### Exercise input
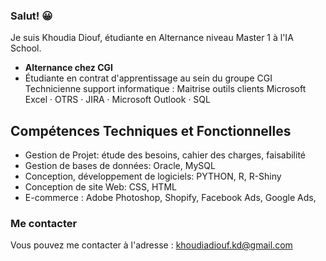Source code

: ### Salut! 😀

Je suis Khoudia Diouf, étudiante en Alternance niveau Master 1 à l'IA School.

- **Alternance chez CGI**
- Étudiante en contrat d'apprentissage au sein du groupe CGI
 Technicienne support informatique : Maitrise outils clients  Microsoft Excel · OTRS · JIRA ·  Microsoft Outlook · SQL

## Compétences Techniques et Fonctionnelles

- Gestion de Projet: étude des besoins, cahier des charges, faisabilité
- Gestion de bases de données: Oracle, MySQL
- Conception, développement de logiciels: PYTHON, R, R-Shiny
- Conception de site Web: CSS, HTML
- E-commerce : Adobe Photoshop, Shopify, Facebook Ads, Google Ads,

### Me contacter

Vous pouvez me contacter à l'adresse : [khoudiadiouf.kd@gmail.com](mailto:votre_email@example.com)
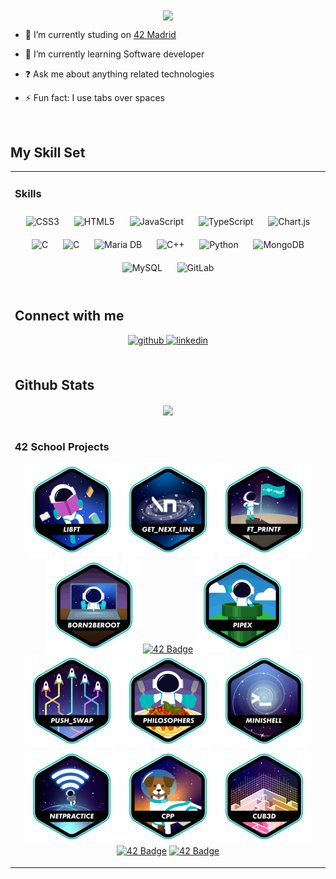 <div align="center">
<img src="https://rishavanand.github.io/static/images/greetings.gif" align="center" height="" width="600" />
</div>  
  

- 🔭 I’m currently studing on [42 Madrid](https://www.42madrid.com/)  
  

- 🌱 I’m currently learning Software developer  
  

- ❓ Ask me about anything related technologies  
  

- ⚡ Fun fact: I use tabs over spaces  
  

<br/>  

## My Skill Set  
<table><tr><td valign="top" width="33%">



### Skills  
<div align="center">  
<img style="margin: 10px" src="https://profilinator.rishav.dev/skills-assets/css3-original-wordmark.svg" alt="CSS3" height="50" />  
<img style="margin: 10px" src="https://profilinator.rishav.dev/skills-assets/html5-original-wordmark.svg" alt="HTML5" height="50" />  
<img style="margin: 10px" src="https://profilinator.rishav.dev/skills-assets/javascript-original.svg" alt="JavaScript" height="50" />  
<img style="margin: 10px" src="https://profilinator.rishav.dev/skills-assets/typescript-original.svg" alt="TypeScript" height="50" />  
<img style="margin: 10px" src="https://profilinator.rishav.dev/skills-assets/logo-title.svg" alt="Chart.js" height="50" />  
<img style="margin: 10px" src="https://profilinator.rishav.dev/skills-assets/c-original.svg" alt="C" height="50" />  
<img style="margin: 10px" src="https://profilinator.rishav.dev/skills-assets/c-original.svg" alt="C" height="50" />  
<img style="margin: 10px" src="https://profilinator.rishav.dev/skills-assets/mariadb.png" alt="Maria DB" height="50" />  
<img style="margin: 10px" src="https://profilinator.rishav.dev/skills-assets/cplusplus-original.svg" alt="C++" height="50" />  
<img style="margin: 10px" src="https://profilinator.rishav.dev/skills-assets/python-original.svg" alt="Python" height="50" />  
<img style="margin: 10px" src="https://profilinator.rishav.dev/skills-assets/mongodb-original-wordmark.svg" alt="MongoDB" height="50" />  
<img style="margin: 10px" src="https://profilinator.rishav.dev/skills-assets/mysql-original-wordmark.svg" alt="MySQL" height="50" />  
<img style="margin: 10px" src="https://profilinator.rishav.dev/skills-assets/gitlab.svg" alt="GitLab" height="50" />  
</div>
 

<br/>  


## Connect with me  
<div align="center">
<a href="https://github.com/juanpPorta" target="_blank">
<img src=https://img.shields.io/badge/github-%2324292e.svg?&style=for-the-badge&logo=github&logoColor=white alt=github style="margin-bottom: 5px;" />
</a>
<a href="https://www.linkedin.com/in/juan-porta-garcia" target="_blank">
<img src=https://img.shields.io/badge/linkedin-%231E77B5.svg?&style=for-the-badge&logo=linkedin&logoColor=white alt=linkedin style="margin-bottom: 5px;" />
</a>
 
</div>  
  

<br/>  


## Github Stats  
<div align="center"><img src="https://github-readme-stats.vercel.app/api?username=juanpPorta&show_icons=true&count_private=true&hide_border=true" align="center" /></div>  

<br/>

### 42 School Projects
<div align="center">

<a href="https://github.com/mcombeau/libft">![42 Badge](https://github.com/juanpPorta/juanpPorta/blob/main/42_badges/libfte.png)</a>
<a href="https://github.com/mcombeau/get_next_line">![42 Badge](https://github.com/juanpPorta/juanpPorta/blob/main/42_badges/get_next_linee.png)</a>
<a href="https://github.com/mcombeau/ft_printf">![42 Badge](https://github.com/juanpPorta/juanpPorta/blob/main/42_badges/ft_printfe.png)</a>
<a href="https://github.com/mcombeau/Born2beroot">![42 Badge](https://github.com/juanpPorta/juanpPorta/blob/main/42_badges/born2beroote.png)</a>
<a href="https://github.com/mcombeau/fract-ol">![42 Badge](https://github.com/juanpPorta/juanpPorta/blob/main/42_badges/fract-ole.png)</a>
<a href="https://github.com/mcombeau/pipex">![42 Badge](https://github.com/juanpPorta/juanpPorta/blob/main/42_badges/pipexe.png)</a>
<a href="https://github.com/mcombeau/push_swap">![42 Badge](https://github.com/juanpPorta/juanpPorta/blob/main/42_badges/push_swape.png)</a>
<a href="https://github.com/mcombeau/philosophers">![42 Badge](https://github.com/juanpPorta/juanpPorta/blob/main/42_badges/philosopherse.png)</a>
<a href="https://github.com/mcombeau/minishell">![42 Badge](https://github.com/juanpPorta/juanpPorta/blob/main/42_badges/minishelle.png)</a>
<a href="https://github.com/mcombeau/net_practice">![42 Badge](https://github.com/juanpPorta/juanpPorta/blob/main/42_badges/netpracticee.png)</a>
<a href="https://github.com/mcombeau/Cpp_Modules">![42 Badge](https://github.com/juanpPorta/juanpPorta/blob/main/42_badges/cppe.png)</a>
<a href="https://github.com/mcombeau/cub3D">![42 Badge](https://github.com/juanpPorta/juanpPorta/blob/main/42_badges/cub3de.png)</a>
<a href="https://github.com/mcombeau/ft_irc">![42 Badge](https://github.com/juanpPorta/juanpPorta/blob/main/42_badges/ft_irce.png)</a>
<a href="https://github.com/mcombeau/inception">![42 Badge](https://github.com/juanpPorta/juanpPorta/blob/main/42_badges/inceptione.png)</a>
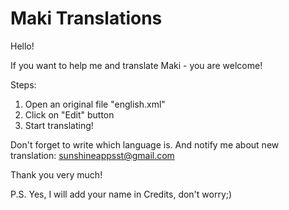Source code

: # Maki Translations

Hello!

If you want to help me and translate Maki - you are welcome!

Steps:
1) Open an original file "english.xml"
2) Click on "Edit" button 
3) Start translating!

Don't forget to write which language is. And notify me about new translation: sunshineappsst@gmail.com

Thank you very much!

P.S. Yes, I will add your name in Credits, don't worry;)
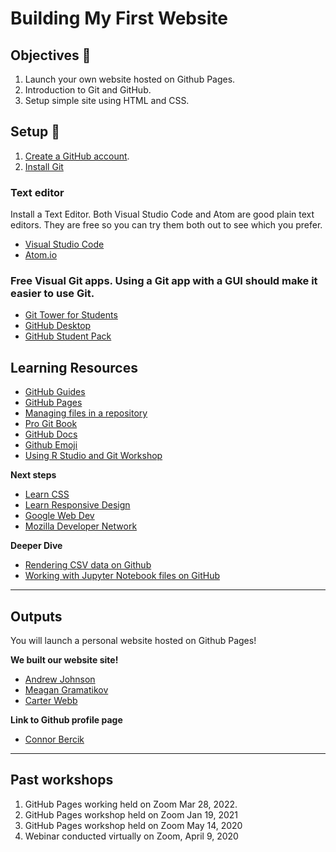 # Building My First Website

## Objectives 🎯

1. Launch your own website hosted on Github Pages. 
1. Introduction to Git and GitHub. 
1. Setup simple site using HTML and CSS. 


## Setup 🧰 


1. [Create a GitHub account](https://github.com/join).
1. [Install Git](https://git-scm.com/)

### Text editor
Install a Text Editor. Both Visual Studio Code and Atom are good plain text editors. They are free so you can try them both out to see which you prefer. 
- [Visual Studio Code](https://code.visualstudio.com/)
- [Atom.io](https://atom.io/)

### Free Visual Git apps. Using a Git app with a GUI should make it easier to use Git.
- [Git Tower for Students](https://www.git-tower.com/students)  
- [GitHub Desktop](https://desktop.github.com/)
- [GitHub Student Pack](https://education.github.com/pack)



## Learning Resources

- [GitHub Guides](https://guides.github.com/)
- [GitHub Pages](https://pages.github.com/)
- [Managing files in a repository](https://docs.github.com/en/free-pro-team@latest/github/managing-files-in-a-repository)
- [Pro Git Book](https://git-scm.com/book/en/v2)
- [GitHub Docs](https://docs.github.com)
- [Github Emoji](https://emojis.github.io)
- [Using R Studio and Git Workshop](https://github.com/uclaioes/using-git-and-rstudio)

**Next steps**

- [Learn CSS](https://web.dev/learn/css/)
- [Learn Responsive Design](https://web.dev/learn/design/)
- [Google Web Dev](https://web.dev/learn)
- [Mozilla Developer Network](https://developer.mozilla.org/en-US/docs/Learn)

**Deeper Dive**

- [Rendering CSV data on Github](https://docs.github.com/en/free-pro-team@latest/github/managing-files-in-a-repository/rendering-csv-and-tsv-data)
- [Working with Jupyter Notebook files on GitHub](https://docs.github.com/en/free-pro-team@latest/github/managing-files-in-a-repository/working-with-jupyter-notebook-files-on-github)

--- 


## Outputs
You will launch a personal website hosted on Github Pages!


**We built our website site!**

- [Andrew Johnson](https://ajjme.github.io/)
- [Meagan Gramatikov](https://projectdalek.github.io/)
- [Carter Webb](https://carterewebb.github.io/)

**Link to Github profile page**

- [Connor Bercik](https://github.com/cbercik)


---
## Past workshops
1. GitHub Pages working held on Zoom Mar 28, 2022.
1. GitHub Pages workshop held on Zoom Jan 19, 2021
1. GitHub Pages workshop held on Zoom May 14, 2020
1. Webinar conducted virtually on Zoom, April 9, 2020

### What the task asks
Which lines of the records above contain the word "docs"? Copy each of them.

### Finished task
- [Managing files in a repository](https://docs.github.com/en/free-pro-team@latest/github/managing-files-in-a-repository)
- [GitHub Docs](https://docs.github.com)
- [Mozilla Developer Network](https://developer.mozilla.org/en-US/docs/Learn)
- [Rendering CSV data on Github](https://docs.github.com/en/free-pro-team@latest/github/managing-files-in-a-repository/rendering-csv-and-tsv-data)
- [Working with Jupyter Notebook files on GitHub](https://docs.github.com/en/free-pro-team@latest/github/managing-files-in-a-repository/working-with-jupyter-notebook-files-on-github)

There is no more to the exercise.